Fast and Practical Strassen's Matrix Multiplication using FPGAs
Afzal Ahmad, Linfeng Du, Wei Zhang
TL;DR
This work targets efficient general matrix multiply (GeMM) on FPGAs by presenting a two-level Strassen's squared algorithm that is plug-compatible with a high-performance GeMM kernel. By using on-chip 4×4 block buffers to reuse submatrices and a dedicated LHS/RHS workflow, the design computes 49 intermediate results ($m_0$ to $m_{48}$) via 49 GeMM calls while streaming and accumulating directly into output buffers. Empirical results on Alveo U50/U280 show that, for low-precision data, the Strassen-based kernel can outperform optimized GeMM implementations (e.g., up to $1.85\times$ speedup for int8 and $158.8$ GOPS for int16) with comparable resource use, and that memory interfaces (HBM vs DDR) significantly influence performance.
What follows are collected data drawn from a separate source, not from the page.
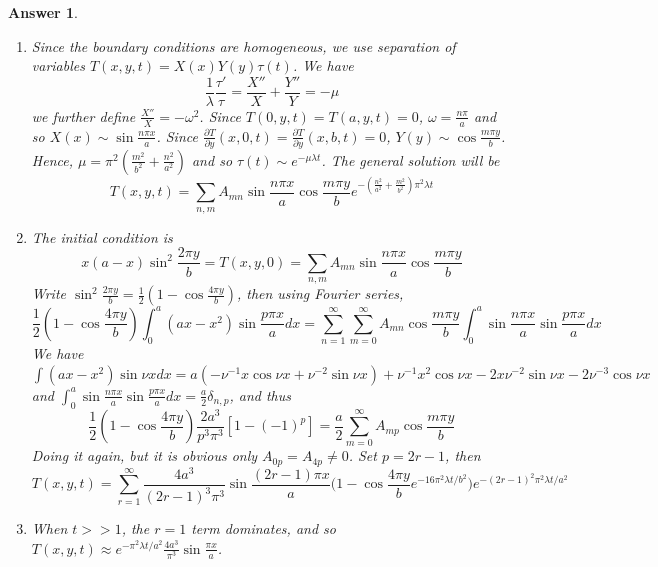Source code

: \documentclass[a4paper]{article}
\newtheorem{ans}{Answer}[section]
\theoremstyle{new}
\begin{document}
\begin{ans}\leavevmode
\begin{enumerate}[label=(\alph*)]
\item  Since the boundary conditions are homogeneous, we use separation of variables $T(x,y,t)=X(x)Y(y)\tau(t)$. We have
$$\frac{1}{\lambda}\frac{\tau'}{\tau}=\frac{X''}{X}+\frac{Y''}{Y}=-\mu$$
we further define $\frac{X''}{X}=-\omega^2$. Since $T(0,y,t)=T(a,y,t)=0$, $\omega=\frac{n\pi}{a}$ and so $X(x)\sim\sin\frac{n\pi x}{a}$. Since $\frac{\partial T}{\partial y}(x,0,t)=\frac{\partial T}{\partial y}(x,b,t)=0$, $Y(y)\sim\cos\frac{m\pi y}{b}$. Hence, $\mu=\pi^2(\frac{m^2}{b^2}+\frac{n^2}{a^2})$ and so $\tau(t)\sim e^{-\mu\lambda t}$. The general solution will be
$$T(x,y,t)=\sum_{n,m}A_{mn}\sin\frac{n\pi x}{a}\cos\frac{m\pi y}{b}e^{-(\frac{n^2}{a^2}+\frac{m^2}{b^2})\pi^2\lambda t}$$
\item The initial condition is
$$x(a-x)\sin^2\frac{2\pi y}{b}=T(x,y,0)=\sum_{n,m}A_{mn}\sin\frac{n\pi x}{a}\cos\frac{m\pi y}{b}$$
Write $\sin^2\frac{2\pi y}{b}=\frac{1}{2}(1-\cos\frac{4\pi y}{b})$, then using Fourier series,
$$\frac{1}{2}(1-\cos\frac{4\pi y}{b})\int_0^a(ax-x^2)\sin\frac{p\pi x}{a}dx=\sum_{n=1}^\infty\sum_{m=0}^\infty A_{mn}\cos\frac{m\pi y}{b}\int_0^a\sin\frac{n\pi x}{a}\sin\frac{p\pi x}{a}dx$$
We have $\int(ax-x^2)\sin\nu xdx=a(-\nu^{-1}x\cos\nu x+\nu^{-2}\sin\nu x)+\nu^{-1}x^2\cos\nu x-2x\nu^{-2}\sin\nu x-2\nu^{-3}\cos\nu x$ and $\int_0^a\sin\frac{n\pi x}{a}\sin\frac{p\pi x}{a}dx=\frac{a}{2}\delta_{n,p}$, and thus
$$\frac{1}{2}(1-\cos\frac{4\pi y}{b})\frac{2a^3}{p^3\pi^3}[1-(-1)^p]=\frac{a}{2}\sum_{m=0}^\infty A_{mp}\cos\frac{m\pi y}{b}$$
Doing it again, but it is obvious only $A_{0p}=A_{4p}\neq 0$. Set $p=2r-1$, then
$$T(x,y,t)=\sum_{r=1}^\infty\frac{4a^3}{(2r-1)^3\pi^3}\sin\frac{(2r-1)\pi x}{a}\bigg(1-\cos\frac{4\pi y}{b}e^{-16\pi^2\lambda t/b^2}\bigg)e^{-(2r-1)^2\pi^2\lambda t/a^2}$$
\item When $t>>1$, the $r=1$ term dominates, and so $T(x,y,t)\approx e^{-\pi^2\lambda t/a^2}\frac{4a^3}{\pi^3}\sin\frac{\pi x}{a}$.
\end{enumerate}
\end{ans}
\newpage
\end{document}
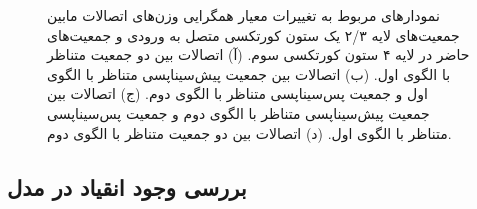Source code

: \documentclass[12pt]{report}
\begin{document}
	\begin{figure}[]
		\centering
		\caption{
			نمودار‌های مربوط به تغییرات معیار همگرایی وزن‌های اتصالات مابین جمعیت‌های لایه ۲/۳ یک ستون کورتکسی متصل به ورودی و جمعیت‌های حاضر در لایه ۴ ستون کورتکسی سوم.
			(آ) اتصالات بین دو جمعیت متناظر با الگوی اول.
			(ب) اتصالات بین جمعیت پیش‌سیناپسی متناظر با الگوی اول و جمعیت پس‌سیناپسی متناظر با الگوی دوم.
			(ج) اتصالات بین جمعیت پیش‌سیناپسی متناظر با الگوی دوم و جمعیت پس‌سیناپسی متناظر با الگوی اول. 
			(د) اتصالات بین دو جمعیت متناظر با الگوی دوم.
		}
		\label{fig:convergence}
	\end{figure}
	
	\subsection{بررسی وجود انقیاد در مدل}
	
\end{document}
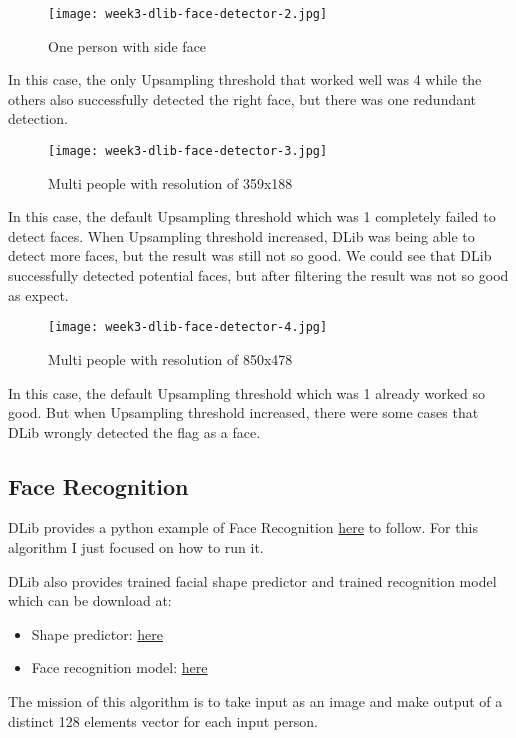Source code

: \newpage
\begin{SCfigure}[0.5][!ht]
\caption{One person with side face}
\texttt{[image: week3-dlib-face-detector-2.jpg]}
\end{SCfigure}
In this case, the only Upsampling threshold that worked well was 4 while the others also successfully detected the right face, but there was one redundant detection.

\newpage
\begin{figure}[!ht]
\centering
\texttt{[image: week3-dlib-face-detector-3.jpg]}
\caption{Multi people with resolution of 359x188}
\end{figure}
In this case, the default Upsampling threshold which was 1 completely failed to detect faces. When Upsampling threshold increased, DLib was being able to detect more faces, but the result was still not so good. We could see that DLib successfully detected potential faces, but after filtering the result was not so good as expect.

\newpage
\begin{figure}[!ht]
\centering
\texttt{[image: week3-dlib-face-detector-4.jpg]}
\caption{Multi people with resolution of 850x478}
\end{figure}
In this case, the default Upsampling threshold which was 1 already worked so good. But when Upsampling threshold increased, there were some cases that DLib wrongly detected the flag as a face.

\newpage
\subsection{Face Recognition}
DLib provides a python example of Face Recognition \href{http://dlib.net/face_recognition.py.html}{here} to follow. For this algorithm I just focused on how to run it.

DLib also provides trained facial shape predictor and trained recognition model which can be download at:
\begin{itemize}
\item Shape predictor: \href{http://dlib.net/files/shape_predictor_5_face_landmarks.dat.bz2}{here}
\item Face recognition model: \href{http://dlib.net/files/dlib_face_recognition_resnet_model_v1.dat.bz2}{here}
\end{itemize}

The mission of this algorithm is to take input as an image and make output of a distinct 128 elements vector for each input person.

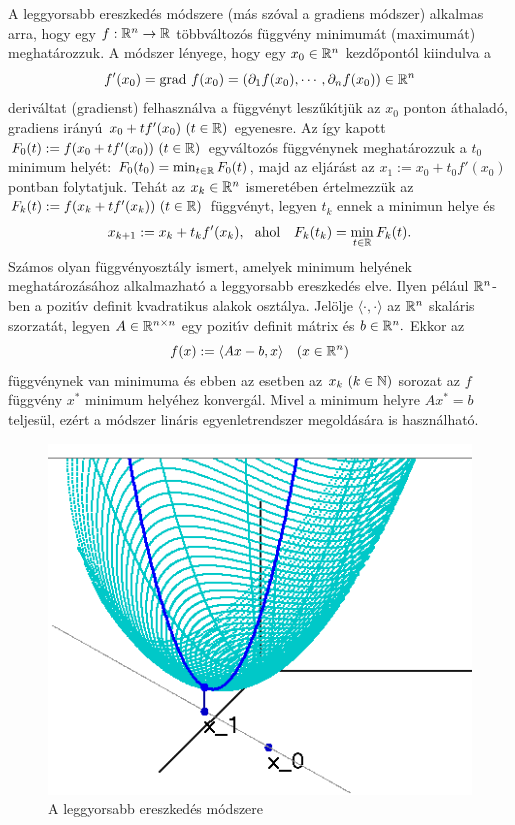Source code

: \documentclass[oneside,titlepage,12pt,a4paper]{report}
\DeclareMathOperator{\grad}{grad}
\begin{document}
A leggyorsabb ereszked\'es  m\'odszere (m\'as sz\'oval a gradiens m\'odszer) alkalmas arra, hogy egy $f:\Bbb R^n\to\Bbb R$ t\"obbv\'altoz\'os  f\"uggv\'eny   minimum\'at (maximum\'at)
  meghat\'arozzuk. A m\'odszer l\'enyege, hogy egy $x_0\in\Bbb R^n$ kezd\H opont\'ol
kiindulva  a
\begin{equation*}
f'(x_0)=\grad\, f(x_0)=(\partial_1 f(x_0),\cdots,\partial_n f(x_0))\in\Bbb R^n
\end{equation*}
 deriv\'altat (gradienst) felhasználva a f\"uggv\'enyt lesz\H uk\'\i tj\"uk az $x_0$ ponton \'athalad\'o, gradiens ir\'any\'u $x_0+tf'(x_0)\ (t\in \Bbb R)$ egyenesre. Az így kapott
$ F_0(t):=f(x_0+tf'(x_0))\ (t\in\Bbb R)$ egyv\'altoz\'os f\"uggv\'enynek meghat\'arozzuk  a
$t_0$ minimum hely\'et: $F_0(t_0)=\min_{t\in\Bbb R}F_0(t)$, majd az elj\'ar\'ast az $x_1:=x_0+t_0f'(x_0)$ pontban folytatjuk.  Tehát az $x_k\in \Bbb R^n$ ismeret\'eben \'ertelmezz\"uk az $F_k(t):=f(x_k+tf'(x_k))\ (t\in\Bbb R)$  f\"uggv\'enyt,  legyen
 $t_k$ ennek a minimun helye \'es
\begin{equation*}
x_{k+1}:=x_k+t_kf'(x_k),\ \ \text{ahol}\ \ \ F_k(t_k)=\min_{t\in\Bbb R} F_k(t).
\end{equation*}
Sz\'amos olyan f\"uggv\'enyoszt\'aly ismert, amelyek minimum helyének meghatározásához alkalmazhat\'o a leggyorsabb ereszked\'es elve. Ilyen p\'el\'aul $\Bbb R^n$-ben a
pozit\'\i v definit kvadratikus alakok oszt\'alya. Jel\"olje $\langle\cdot,\cdot\rangle $
az $\Bbb R^n$ skal\'aris szorzat\'at, legyen  $A\in\Bbb R^{n\times n}$
egy pozit\'\i v definit m\'atrix \'es $b\in\Bbb R^n.$ Ekkor az
\begin{equation*}
 f(x):=\langle Ax-b, x\rangle \quad (x\in\Bbb R^n)
\end{equation*}
 f\"uggv\'enynek van minimuma \'es ebben az esetben az $x_k\ (k\in\Bbb N)$ sorozat az $f$ f\"uggv\'eny $x^\ast$ minimum hely\'ehez  konverg\'al. Mivel a minimum helyre $Ax^\ast=b$
 teljes\"ul, ez\'ert a m\'odszer lin\'aris egyenletrendszer megold\'as\'ara is haszn\'alhat\'o. 
\begin{figure}[htb!]
\begin{center}
   \includegraphics[scale=0.5]{./Abrak/Ereszkedo/Parabola.png}
  \caption{A leggyorsabb ereszked\'es m\'odszere}
\end{center}
\end{figure}
\end{document}
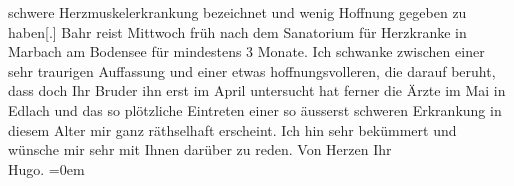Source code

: \begin{ledgroupsized}[t]{13cm}
                    schwere Herzmuskelerkrankung {\pb}bezeichnet und wenig Hoffnung gegeben zu haben{[}.{]}\pend
           \pstart
           Bahr reist Mittwoch früh nach dem Sanatorium für Herzkranke in Marbach am
                        Bodensee für mindestens 3 Monate. Ich schwanke zwischen einer sehr
                    traurigen Auffassung und einer etwas hoffnungsvolleren, die darauf beruht, dass
                    doch Ihr Bruder ihn {\pb}erst im April
                    untersucht hat ferner die Ärzte im Mai in Edlach und das so plötzliche Eintreten einer so äusserst
                    schweren Erkrankung in diesem Alter mir ganz räthselhaft erscheint.\pend
           \pstart
           Ich hin sehr bekümmert und wünsche mir sehr mit Ihnen darüber zu reden. Von
                    Herzen Ihr{\\[\baselineskip]}\spacefill\mbox{Hugo.}\pend
           \leftskip=0em{}          \endnumbering{}\end{ledgroupsized}  \newcommand{\dateiname}{L01361}\newcommand{\titel}{Hugo von Hofmannsthal an Arthur Schnitzler, [8.–9. 1. 1904]}\newcommand{\editorInnen}{ Martin Anton Müller und Gerd-Hermann Susen}
      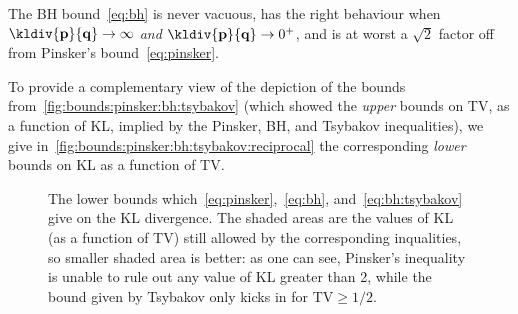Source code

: \documentclass[10pt]{article}
\newcommand{\p}{\mathbf{p}}
\newcommand{\q}{\mathbf{q}}
\begin{document}
\begin{framed}
\noindent The BH bound~\eqref{eq:bh} is never vacuous, has the right behaviour when $\kldiv{\p}{\q}\to\infty$ \emph{and} $\kldiv{\p}{\q}\to 0^+$, and is at worst a $\sqrt{2}$ factor off from Pinsker's bound~\eqref{eq:pinsker}.
\end{framed}
To provide a complementary view of the depiction of the bounds from~\autoref{fig:bounds:pinsker:bh:tsybakov} (which showed the \emph{upper} bounds on TV, as a function of KL, implied by the Pinsker, BH, and Tsybakov inequalities), we give in~\autoref{fig:bounds:pinsker:bh:tsybakov:reciprocal} the corresponding \emph{lower} bounds on KL as a function of TV.

\begin{figure}[ht!]\centering
{} 
\caption{\label{fig:bounds:pinsker:bh:tsybakov:reciprocal}The lower bounds which~\eqref{eq:pinsker},~\eqref{eq:bh}, and~\eqref{eq:bh:tsybakov} give on the KL divergence. The shaded areas are the values of KL (as a function of TV) still allowed by the corresponding inqualities, so smaller shaded area is better: as one can see, Pinsker's inequality is unable to rule out any value of KL greater than 2, while the bound given by Tsybakov only kicks in for $\text{TV}\geq 1/2$.}
\end{figure}
\end{document}
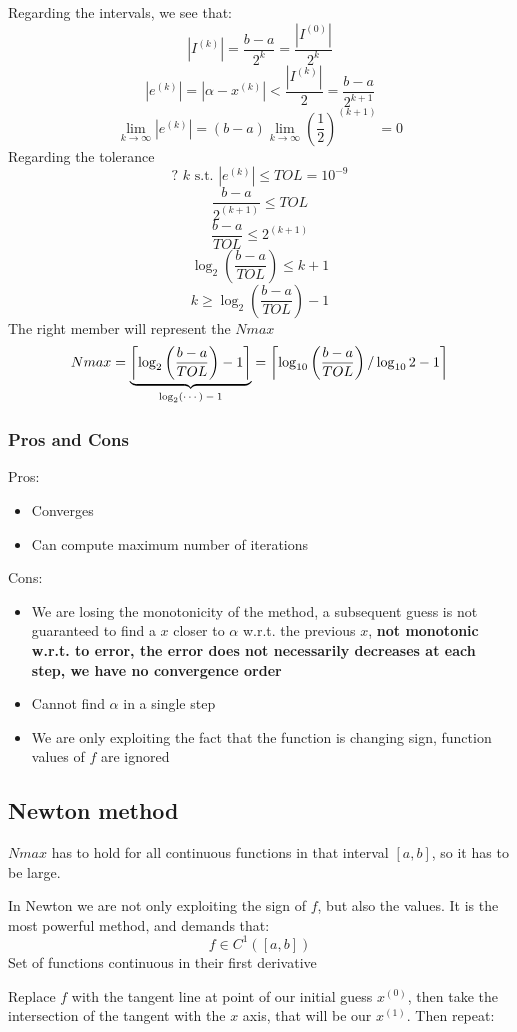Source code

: Regarding the intervals, we see that:
$$
|I^{(k)}|=\frac{b-a}{2^k}=\frac{|I^{(0)}|}{2^k}
$$
$$
|e^{(k)}|=|\alpha-x^{(k)}|<\frac{|I^{(k)}|}{2}=\frac{b-a}{2^{k+1}}
$$
$$
\lim_{k\rightarrow\infty}|e^{(k)}|=(b-a)\lim_{k\rightarrow\infty}\left(\frac{1}{2}\right)^{(k+1)}=0
$$
Regarding the tolerance
$$
?\,\,k\text{ s.t. }|e^{(k)}|\leq TOL=10^{-9}
$$
$$
\frac{b-a}{2^{(k+1)}}\leq TOL
$$
$$
\frac{b-a}{TOL}\leq 2^{(k+1)}
$$
$$
\log_2\left(
    \frac{b-a}{TOL}
\right)\leq k+1
$$
$$
k\geq\log_2\left(
    \frac{b-a}{TOL}
\right)-1
$$
The right member will represent the $Nmax$
$$
Nmax=\underlabel{
    \left\lceil\log_2\left(
        \frac{b-a}{TOL}
    \right)-1\right\rceil
}{$\log_2(\cdots)-1$}=
\left\lceil\log_{10}\left(
    \frac{b-a}{TOL}
\right)/\log_{10}2-1\right\rceil
$$

\subsubsection{Pros and Cons}
Pros:
\begin{itemize}
    \item Converges
    \item Can compute maximum number of iterations
\end{itemize}
Cons:
\begin{itemize}
    \item We are losing the monotonicity of the method, a subsequent guess is not guaranteed to find a $x$ closer to $\alpha$ w.r.t. the previous $x$, \textbf{not monotonic w.r.t. to error, the error does not necessarily decreases at each step, we have no convergence order}
    \item Cannot find $\alpha$ in a single step
    \item We are only exploiting the fact that the function is changing sign, function values of $f$ are ignored
\end{itemize}

\subsection{Newton method}
$Nmax$ has to hold for all continuous functions in that interval $[a,b]$, so it has to be large.

In Newton we are not only exploiting the sign of $f$, but also the values. It is the most powerful method, and demands that:
$$f\in C^1([a,b])$$
Set of functions continuous in their first derivative

Replace $f$ with the tangent line at point of our initial guess $x^{(0)}$, then take the intersection of the tangent with the $x$ axis, that will be our $x^{(1)}$. Then repeat:

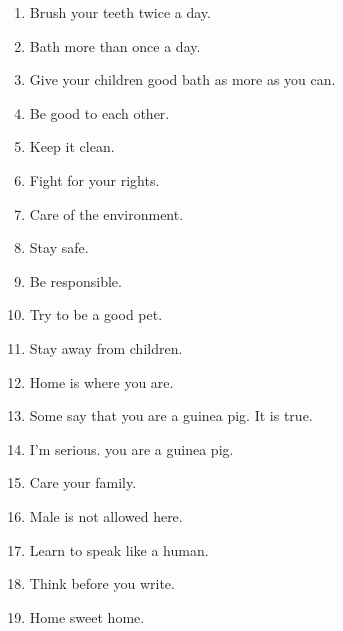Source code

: \documentclass{article}
\begin{document}
\begin{multicols}{2}
\begin{enumerate}
\item Brush your teeth twice a day.
\item Bath more than once a day.
\item Give your children good bath as more as you can.  
\item Be good to each other.
\item Keep it clean.
\item Fight for your rights.
\item Care of the environment.
\item Stay safe.
\item Be responsible.
\item Try to be a good pet.
\item Stay away from children.
\item Home is where you are.
\item Some say that you are a guinea pig. It is true.
\item I'm serious. you are a guinea pig.
\item Care your family.
\item Male is not allowed here. 
\item Learn to speak like a human.
\item Think before you write. 
\item Home sweet home.
\end{enumerate}
\end{multicols}
\end{document}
The findings demonstrate practical Strassen-enabled FPGA accelerators for small-to-medium matrix sizes and low-precision arithmetic, highlighting meaningful gains in throughput and energy efficiency in dnn-like workloads.
Abstract
Matrix multiplication is a cornerstone operation in a wide array of scientific fields, including machine learning and computer graphics. The standard algorithm for matrix multiplication has a complexity of $\mathcal{O}(n^3)$ for $n\times n$ matrices. Strassen's algorithm improves this to $\mathcal{O}(n^{2.807})$, but its practicality is limited for small to medium matrix sizes due to the large number of additions it introduces. This paper presents a novel FPGA-based implementation of Strassen's algorithm that achieves superior speed over an optimized General Matrix Multiply (GeMM) implementation for matrices as small as $n=256$. Our design, tested extensively on two high-performance FPGA accelerators (Alveo U50 and U280) across various data types, matches or surpasses the performance of a highly optimized baseline across a range of matrix sizes.